** Opening EXTRACTED DATA block **

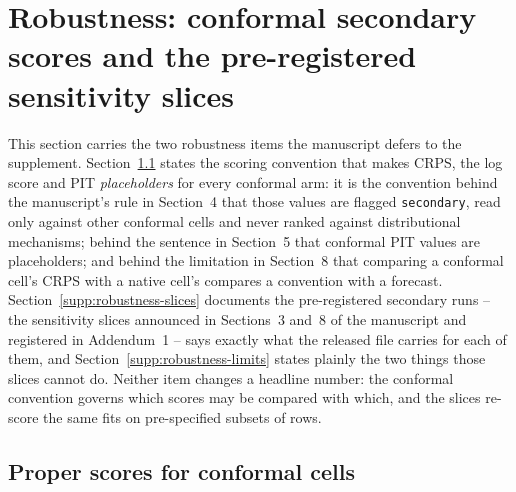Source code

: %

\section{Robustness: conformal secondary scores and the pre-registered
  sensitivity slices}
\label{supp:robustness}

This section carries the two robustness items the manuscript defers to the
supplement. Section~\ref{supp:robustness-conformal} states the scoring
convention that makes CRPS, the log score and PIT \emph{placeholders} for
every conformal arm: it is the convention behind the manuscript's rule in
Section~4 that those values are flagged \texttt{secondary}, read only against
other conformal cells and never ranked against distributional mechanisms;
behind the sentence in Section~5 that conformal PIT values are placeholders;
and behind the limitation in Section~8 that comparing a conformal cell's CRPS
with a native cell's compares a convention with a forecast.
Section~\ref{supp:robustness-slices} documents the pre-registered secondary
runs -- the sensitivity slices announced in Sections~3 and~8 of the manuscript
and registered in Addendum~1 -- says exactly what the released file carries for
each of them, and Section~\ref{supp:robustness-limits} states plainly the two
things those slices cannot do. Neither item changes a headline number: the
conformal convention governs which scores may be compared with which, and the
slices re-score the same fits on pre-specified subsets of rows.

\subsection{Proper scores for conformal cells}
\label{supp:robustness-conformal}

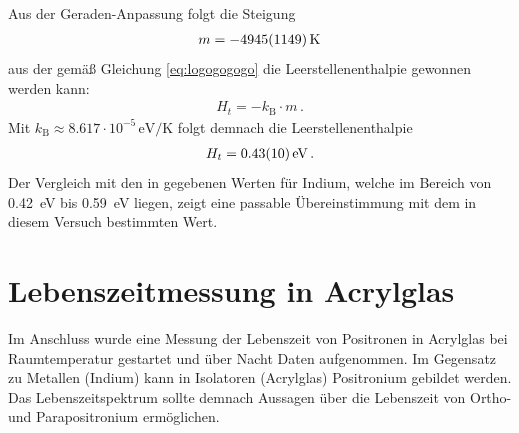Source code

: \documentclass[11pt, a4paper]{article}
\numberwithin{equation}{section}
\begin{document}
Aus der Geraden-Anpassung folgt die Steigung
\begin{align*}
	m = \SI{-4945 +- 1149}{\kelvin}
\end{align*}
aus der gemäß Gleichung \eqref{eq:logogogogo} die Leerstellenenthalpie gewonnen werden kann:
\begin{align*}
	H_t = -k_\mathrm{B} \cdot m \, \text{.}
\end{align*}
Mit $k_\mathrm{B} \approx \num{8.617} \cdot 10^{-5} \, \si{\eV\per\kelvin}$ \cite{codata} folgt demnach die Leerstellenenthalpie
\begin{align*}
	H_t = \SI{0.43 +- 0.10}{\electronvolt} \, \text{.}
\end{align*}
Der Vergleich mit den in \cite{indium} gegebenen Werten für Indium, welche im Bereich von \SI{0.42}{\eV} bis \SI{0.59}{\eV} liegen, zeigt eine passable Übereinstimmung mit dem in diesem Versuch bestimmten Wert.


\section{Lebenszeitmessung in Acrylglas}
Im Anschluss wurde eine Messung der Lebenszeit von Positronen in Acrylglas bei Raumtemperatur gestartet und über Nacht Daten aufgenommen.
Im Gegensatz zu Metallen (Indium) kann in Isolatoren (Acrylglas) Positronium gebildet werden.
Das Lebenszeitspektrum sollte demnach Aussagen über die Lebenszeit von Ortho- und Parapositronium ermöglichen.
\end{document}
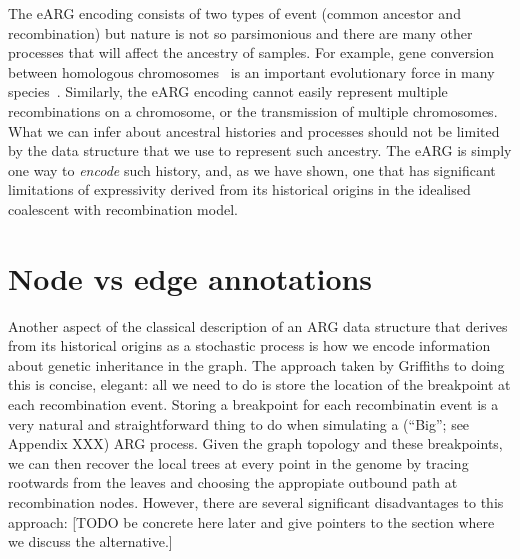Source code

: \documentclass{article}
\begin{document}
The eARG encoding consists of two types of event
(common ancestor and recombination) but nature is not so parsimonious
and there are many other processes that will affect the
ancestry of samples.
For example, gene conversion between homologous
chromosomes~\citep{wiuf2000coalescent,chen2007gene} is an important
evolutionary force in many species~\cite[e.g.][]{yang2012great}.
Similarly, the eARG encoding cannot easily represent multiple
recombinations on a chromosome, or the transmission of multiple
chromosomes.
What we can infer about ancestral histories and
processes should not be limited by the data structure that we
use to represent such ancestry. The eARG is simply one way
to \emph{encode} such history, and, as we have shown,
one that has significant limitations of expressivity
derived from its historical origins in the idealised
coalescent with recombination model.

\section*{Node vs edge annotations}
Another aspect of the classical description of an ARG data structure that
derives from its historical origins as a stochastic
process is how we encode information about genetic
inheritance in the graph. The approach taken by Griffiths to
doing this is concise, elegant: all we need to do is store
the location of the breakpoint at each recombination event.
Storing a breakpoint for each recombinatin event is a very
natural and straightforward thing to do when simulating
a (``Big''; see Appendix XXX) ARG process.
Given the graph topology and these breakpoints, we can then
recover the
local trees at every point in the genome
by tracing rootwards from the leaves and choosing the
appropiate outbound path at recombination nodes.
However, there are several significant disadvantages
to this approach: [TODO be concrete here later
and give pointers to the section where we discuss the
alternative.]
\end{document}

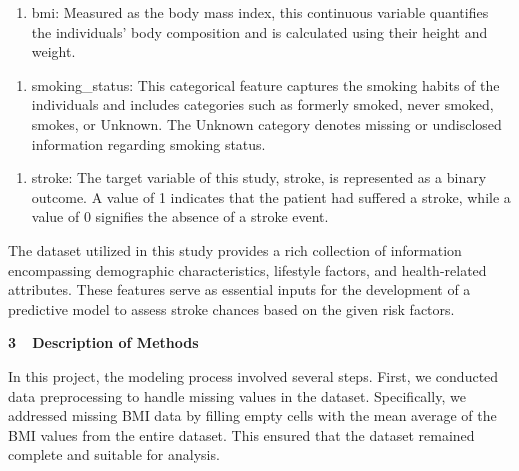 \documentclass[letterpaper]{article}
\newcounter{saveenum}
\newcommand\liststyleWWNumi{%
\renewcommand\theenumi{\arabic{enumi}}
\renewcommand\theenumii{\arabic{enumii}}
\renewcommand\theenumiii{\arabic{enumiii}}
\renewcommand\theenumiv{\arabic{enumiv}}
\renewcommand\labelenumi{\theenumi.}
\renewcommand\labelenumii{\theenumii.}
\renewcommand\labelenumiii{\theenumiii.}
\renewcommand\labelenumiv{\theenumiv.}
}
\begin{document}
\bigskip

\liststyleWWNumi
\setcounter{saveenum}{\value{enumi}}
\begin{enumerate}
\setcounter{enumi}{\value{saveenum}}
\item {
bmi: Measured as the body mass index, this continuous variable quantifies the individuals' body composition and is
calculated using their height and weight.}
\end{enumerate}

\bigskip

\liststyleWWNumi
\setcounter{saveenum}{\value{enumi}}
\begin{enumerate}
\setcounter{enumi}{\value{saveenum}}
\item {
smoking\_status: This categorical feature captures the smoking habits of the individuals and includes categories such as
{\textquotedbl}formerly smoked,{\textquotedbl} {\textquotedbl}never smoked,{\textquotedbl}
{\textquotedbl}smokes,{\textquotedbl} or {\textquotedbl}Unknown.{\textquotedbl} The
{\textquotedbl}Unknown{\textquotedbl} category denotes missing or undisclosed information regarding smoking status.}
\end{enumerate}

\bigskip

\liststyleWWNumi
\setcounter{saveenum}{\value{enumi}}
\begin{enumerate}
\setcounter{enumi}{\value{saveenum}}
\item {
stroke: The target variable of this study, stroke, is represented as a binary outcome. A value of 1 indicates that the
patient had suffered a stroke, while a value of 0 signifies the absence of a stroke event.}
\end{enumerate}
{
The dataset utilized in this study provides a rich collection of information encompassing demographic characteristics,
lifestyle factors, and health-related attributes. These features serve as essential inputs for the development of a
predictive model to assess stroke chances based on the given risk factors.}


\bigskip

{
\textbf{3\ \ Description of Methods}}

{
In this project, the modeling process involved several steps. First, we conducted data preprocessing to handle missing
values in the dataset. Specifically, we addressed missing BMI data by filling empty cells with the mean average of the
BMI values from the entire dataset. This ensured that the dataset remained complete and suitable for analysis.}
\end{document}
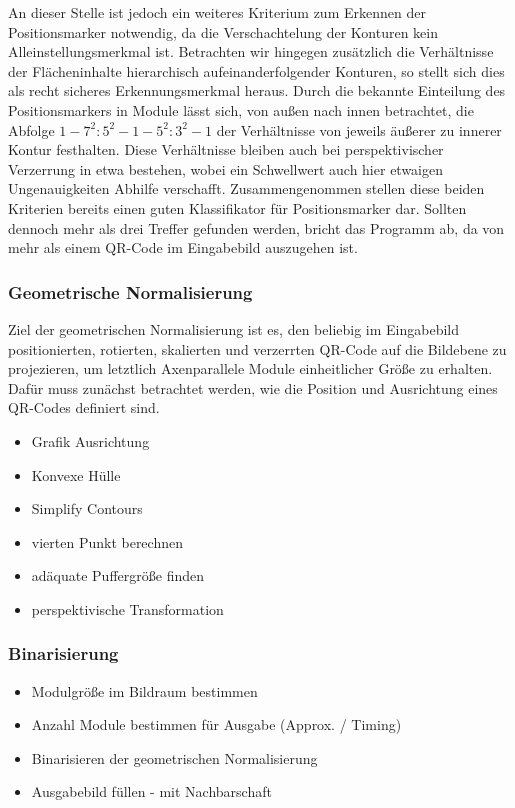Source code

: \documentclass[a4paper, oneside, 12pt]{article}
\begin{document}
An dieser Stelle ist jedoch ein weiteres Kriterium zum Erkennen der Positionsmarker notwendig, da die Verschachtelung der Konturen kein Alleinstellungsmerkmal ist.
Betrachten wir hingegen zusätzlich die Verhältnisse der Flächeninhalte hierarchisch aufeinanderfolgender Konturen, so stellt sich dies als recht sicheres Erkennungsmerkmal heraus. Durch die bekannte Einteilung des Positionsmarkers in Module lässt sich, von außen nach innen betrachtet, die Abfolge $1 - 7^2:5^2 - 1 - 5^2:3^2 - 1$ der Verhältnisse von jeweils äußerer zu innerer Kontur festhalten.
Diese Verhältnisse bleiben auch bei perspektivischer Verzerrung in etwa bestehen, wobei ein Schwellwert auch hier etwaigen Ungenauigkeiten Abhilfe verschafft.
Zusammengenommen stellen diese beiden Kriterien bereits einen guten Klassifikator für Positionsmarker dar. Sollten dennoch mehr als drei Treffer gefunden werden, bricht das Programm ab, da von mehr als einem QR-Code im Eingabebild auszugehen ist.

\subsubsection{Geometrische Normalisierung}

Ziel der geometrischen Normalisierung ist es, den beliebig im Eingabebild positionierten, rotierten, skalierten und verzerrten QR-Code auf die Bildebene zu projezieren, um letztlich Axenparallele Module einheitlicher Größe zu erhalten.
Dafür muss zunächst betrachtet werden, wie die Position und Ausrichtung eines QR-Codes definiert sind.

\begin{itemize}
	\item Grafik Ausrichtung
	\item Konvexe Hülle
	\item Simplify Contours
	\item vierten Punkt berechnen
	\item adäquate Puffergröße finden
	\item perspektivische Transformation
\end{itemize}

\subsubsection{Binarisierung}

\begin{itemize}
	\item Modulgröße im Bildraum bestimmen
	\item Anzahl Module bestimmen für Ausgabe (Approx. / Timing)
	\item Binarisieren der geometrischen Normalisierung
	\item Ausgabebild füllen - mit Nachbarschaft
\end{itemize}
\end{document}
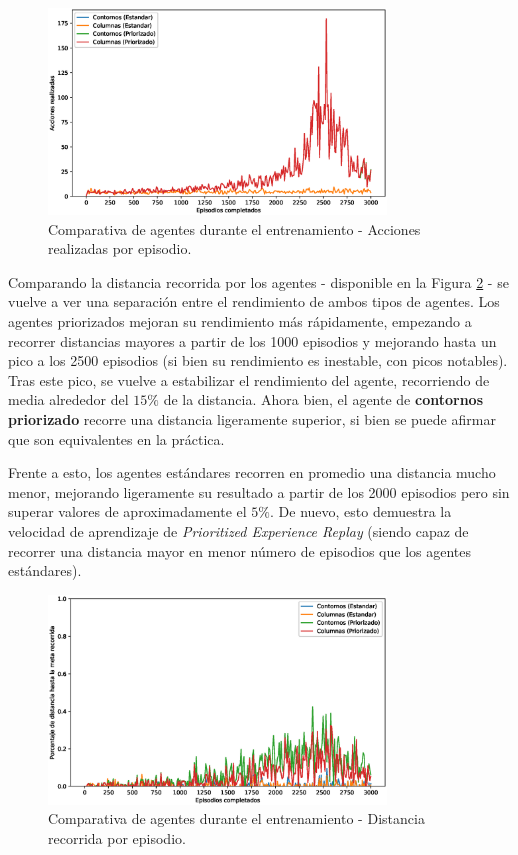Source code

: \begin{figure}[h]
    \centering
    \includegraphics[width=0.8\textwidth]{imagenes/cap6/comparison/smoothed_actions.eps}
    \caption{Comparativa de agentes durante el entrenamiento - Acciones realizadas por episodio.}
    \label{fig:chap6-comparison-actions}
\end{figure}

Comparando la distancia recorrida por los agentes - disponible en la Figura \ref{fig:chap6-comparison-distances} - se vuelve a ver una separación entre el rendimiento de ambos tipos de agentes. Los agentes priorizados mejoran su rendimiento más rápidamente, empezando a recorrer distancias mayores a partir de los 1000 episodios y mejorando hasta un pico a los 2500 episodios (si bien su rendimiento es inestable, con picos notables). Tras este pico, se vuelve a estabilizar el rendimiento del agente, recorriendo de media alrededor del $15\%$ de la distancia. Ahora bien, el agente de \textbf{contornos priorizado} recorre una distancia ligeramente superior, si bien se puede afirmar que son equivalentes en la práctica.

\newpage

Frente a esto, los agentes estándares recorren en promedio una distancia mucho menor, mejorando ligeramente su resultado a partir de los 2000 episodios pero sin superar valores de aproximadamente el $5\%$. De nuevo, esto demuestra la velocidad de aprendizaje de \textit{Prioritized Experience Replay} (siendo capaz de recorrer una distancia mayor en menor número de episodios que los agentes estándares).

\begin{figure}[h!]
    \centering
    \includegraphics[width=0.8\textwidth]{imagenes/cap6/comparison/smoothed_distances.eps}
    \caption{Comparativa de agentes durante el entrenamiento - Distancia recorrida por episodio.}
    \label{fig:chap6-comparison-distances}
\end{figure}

** Closing EXTRACTED DATA block **

ASSIGNMENT: The lines from the top of the data above through the one holding "states the scoring" are to be repeated exactly, and only those, with no pictures.

SOLUTION TO THE EXERCISE:
Source code

: %

\section{Robustness: conformal secondary scores and the pre-registered
  sensitivity slices}
\label{supp:robustness}

This section carries the two robustness items the manuscript defers to the
supplement. Section~\ref{supp:robustness-conformal} states the scoring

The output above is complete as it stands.